The book opens with an Inside Passage map that indexes each trip section. Each trip section corresponds to one of Chapters 3 through 7 and opens with its own overview map. Routes, points of interest, campsites, and other notable features pepper each map. The main route is calibrated in 15-statute-mile increments, a handy though admittedly arbitrary day’s paddle. The mileage notation used in this guide is not accurate; rather it is merely a convention and a handy scale to measure progress. Navigation on a liquid medium precludes exact precision. The mileage is measured twice: once from each section’s starting point, and—in bold—cumulative from Olympia, Washington. Alternate routes are described either immediately after their points of divergence from the main route, or immediately following their points of convergence, depending on what sequence seemed most logical in the situation—so check both. Alternate routes continue the main route’s mileage notation from divergence to convergence, and then revert to the main route’s mileage. Mileage discrepancies between alternate and main routes are noted and then ignored as the two rejoin and the main route continues. Points of reference and interest, towns, and settlements are also marked with their respective mileages. Port and rapids detail maps, wherever possible, accompany the text. Though all are scaled, they are for orientation, not navigation. I use statute miles because I will advocate primary reliance on 1:250,000 topographic maps for navigation. Unlike charts, these have the advantage of retaining the same scale from one map to another. In the text, “miles” will refer to statute miles. Here are the conversions:

11/7 statute miles

=

1 nautical mile

1.13 statute miles

=

1 nautical mile

1 statute mile

=

0.88 nautical mile

Campsite notation on the maps is a tricky exercise. There is no way to list all possible campsites. Some areas might require a portaledge for camping, while others offer virtually unlimited tentable space. One person’s sylvan retreat might be another’s toxic dump. Some campsites are official and well developed with amenities, while others require pruning to become habitable. Map campsite symbols reflect some of this variety, but not all. The major distinctions are among campsite “areas,” “possible” campsites, and specific campsites. These and other details are mentioned in the text.
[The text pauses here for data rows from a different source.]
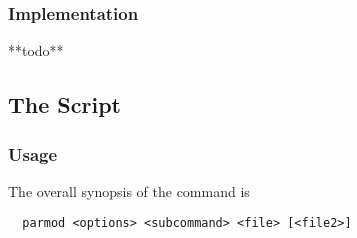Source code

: \subsubsection{Implementation}

**todo**



\subsection{The  Script}
\label{impl-all-parmod}

\subsubsection{Usage}

The overall synopsis of the  command is
\begin{verbatim}
  parmod <options> <subcommand> <file> [<file2>]
\end{verbatim}

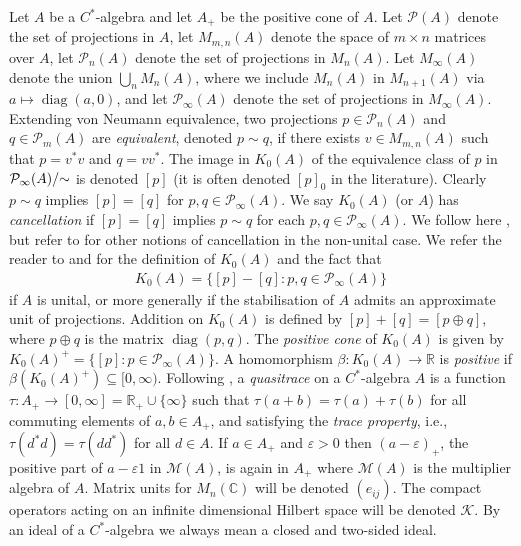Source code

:\documentclass[a4paper, 12pt]{amsart}
\numberwithin{equation}{section}
\theoremstyle{remark}
\theoremstyle{definition}
\begin{document}
Let $A$ be a $C^*$-algebra and let $A_+$ be the positive cone of $A$. Let ${\mathcal{P}}(A)$ denote
the set of projections in $A$, let $M_{m,n}(A)$ denote the space of $m\times n$ matrices
over $A$, let ${\mathcal{P}}_n(A)$ denote the set of projections in $M_n(A)$. Let $M_\infty(A)$
denote the union $\bigcup_n M_n(A)$, where we include $M_n(A)$ in $M_{n+1}(A)$ via
$a\mapsto {\operatorname{diag}}(a,0)$, and let ${\mathcal{P}}_\infty(A)$ denote the set of projections in
$M_\infty(A)$. Extending von Neumann equivalence, two projections $p\in {\mathcal{P}}_n(A)$ and
$q\in {\mathcal{P}}_m(A)$ are \emph{equivalent}, denoted $p\sim q$, if there exists $v\in
M_{m,n}(A)$ such that $p=v^*v$ and $q=vv^*$. The image in $K_0(A)$ of the equivalence class of $p$ in
${\mathcal{P}}_\infty(A)/{\negthickspace}\sim$ is denoted $[p]$ (it is often denoted $[p]_0$ in the
literature). Clearly $p\sim q$ implies $[p]=[q]$ for $p,q\in {\mathcal{P}}_\infty(A)$. We say
$K_0(A)$ (or $A$)  has \emph{cancellation} if $[p]=[q]$ implies $p\sim q$ for each
$p,q\in {\mathcal{P}}_\infty(A)$. We follow here \cite{MR3507995,Rai,MR2059808}, but refer to
\cite[V.2.4.13]{MR2188261} for other notions of cancellation in the non-unital case. We
refer the reader to \cite[V.1.1.18]{MR2188261} and \cite{MR1783408} for the definition of
$K_0(A)$ and the fact that
\begin{eqnarray}\label{eqn.K0A}
K_0(A)=\{[p]-[q]: p,q\in {\mathcal{P}}_\infty(A)\}
\end{eqnarray}
 if $A$ is unital, or more generally if the stabilisation of $A$ admits an approximate unit of projections. Addition on $K_0(A)$ is defined by $[p]+[q]=[p\oplus q]$, where $p\oplus q$ is the matrix ${\operatorname{diag}}(p,q)$. The \emph{positive cone} of $K_0(A)$ is given by $K_0(A)^+=\{[p]: p\in {\mathcal{P}}_\infty(A)\}$. A homomorphism $\beta\colon K_0(A)\to {\mathbb{R}}$ is \emph{positive} if $\beta(K_0(A)^+)\subseteq [0,\infty)$. Following \cite{MR2032998}, a \emph{quasitrace} on a $C^*$-algebra $A$ is a function $\tau\colon A_+\to [0,\infty]={\mathbb{R}}_+\cup\{\infty\}$ such that $\tau(a+b) = \tau(a)+\tau(b)$ for all commuting elements of $a,b\in A_+$, and satisfying the \emph{trace property}, i.e., $\tau(d^*d) = \tau(dd^*)$ for all $d \in A$. If $a \in A_+$ and $\varepsilon>0$ then $(a-\varepsilon)_+$, the positive part of $a - \varepsilon1$ in ${\mathcal{M}}(A)$, is again in $A_+$ where ${\mathcal{M}}(A)$ is the multiplier algebra of $A$. Matrix units for $M_n({\mathbb{C}})$ will be denoted  $(e_{ij})$. The compact operators acting on an infinite dimensional Hilbert space will be denoted ${\mathcal{K}}$. By an ideal of a $C^*$-algebra we always mean a closed and two-sided ideal.
\end{document}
Don’t overlook the appendices and bibliography. Appendix A lists all the 1:250,000 topographical maps required for the routes in this guide. Appendix B lists all the resources (and then some) for equipment items recommended in Chapter 2: map and chart dealers and agencies; government agencies such as Customs, Coast Guards, land managers, weather services, etc.; ferries, lodging, and vehicle storage facilities and some boating retail shops along the way. Appendix C is a very basic primer on marine radio use. Finally, Appendix D helps you identify the various salmon varieties and some of the more confusing small mustelid mammals. The bibliography includes not only my own research resources but also a thematic, annotated list of suggested reading.